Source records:
*** Begin section ***
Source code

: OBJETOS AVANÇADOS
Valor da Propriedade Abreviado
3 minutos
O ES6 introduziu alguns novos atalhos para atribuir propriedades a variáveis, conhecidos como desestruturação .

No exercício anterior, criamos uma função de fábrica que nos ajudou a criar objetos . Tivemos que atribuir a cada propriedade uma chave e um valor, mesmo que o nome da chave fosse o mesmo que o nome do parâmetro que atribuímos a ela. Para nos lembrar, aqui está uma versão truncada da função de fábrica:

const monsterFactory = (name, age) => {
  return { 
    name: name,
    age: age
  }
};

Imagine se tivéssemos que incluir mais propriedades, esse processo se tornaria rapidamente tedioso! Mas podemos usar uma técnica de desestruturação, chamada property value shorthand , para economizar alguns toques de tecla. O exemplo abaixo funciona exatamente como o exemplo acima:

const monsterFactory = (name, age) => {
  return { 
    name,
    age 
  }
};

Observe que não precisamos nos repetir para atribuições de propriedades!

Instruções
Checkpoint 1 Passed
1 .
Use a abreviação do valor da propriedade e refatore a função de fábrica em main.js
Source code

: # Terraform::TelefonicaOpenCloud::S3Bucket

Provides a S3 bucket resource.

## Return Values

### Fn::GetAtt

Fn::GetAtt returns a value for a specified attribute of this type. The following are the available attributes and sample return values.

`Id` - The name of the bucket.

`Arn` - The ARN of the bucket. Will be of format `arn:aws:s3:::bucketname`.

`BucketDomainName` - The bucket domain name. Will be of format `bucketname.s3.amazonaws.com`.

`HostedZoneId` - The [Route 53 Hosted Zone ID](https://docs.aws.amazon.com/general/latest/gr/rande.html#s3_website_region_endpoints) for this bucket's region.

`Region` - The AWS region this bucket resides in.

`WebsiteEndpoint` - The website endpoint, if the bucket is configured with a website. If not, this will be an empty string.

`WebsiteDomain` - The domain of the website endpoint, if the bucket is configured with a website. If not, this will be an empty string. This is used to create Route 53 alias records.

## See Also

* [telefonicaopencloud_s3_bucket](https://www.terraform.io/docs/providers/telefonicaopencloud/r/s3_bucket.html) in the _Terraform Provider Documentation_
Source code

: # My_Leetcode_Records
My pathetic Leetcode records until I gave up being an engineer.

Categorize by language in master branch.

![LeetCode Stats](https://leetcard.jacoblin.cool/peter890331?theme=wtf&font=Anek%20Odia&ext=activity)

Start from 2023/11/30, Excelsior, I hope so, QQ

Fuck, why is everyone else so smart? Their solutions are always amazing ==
*** End section ***
Exercise requirements: Write out exactly the lines from the one with "Start from 2023/11/30, Excelsior, I" through the end of the records above, both ends included, and leave out all other lines.

Solution for this exercise:
Start from 2023/11/30, Excelsior, I hope so, QQ

Fuck, why is everyone else so smart? Their solutions are always amazing ==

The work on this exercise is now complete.